Stabilization grouting is making a skeleton of grout in weak parts or areas of the ground and to avoid sliding in cracks, fissures or bedding planes. It can also be done as spot grouting at selected location.
Stabilization grouting is also used when a future concrete casting is to be done. This is grouting to support a construction which will have a temporary status, like a pilot tunnel in a civil engineering project or a drift in a mine. This type of grouting is not meant to stop seepage or water intrusion.
For foundation work, stabilization grouting is mainly done to create temporary roads, work site foundations, stabilize trenches, etc. It may later on form a part of a permanent support.
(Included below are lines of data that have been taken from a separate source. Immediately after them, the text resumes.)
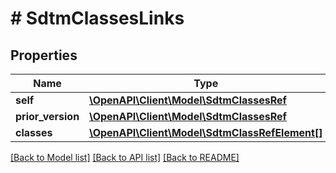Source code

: # # SdtmClassesLinks

## Properties

Name | Type | Description | Notes
------------ | ------------- | ------------- | -------------
**self** | [**\OpenAPI\Client\Model\SdtmClassesRef**](SdtmClassesRef.md) |  | [optional]
**prior_version** | [**\OpenAPI\Client\Model\SdtmClassesRef**](SdtmClassesRef.md) |  | [optional]
**classes** | [**\OpenAPI\Client\Model\SdtmClassRefElement[]**](SdtmClassRefElement.md) |  | [optional]

[[Back to Model list]](../../README.md#models) [[Back to API list]](../../README.md#endpoints) [[Back to README]](../../README.md)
Strengthening grouting is when the grouted ground is connected together by the grout and acts as one body. Joins, fissures, shear faults and other voids in the rock are filled with grout. This is grouting to reinforce a
structure that will be permanent, such as communication or water tunnels.
In dam foundations, blanket grouting is a process of enhancing the mechanical properties of the ground itself, so it can act as the support of the structure.
In most cases, it is less expensive to utilize the rock thus strengthened in situ instead of drilling, blasting, excavating, crushing, and mixing it with cement to form a concrete which then is cast to form a support for the excavation.
The different variants of consolidation grouting may be considered as mainly strengthening grouting.
Sealing is strengthening grouting developed to almost water tightness, when a tunnel is dry or the seepage underneath a dam negligible. Sealing is divided into different sealing classes, depending on the permissible inflow of water on the particular work site.
Curtain and cover grouting are forms of sealing grouting. In most subsurface constructions. Sealing is done as pre-grouting, the grouted zone should always go beyond the excavation area disturbed by blasting.
A concrete casted lining will not seal the ground or stop a ground water sinking unless it is combined with grouting or an impermeable membrane.
The tunnel can act as a drainage pipe in the ground especially with the air pumping effect from traffic in the enclosed area.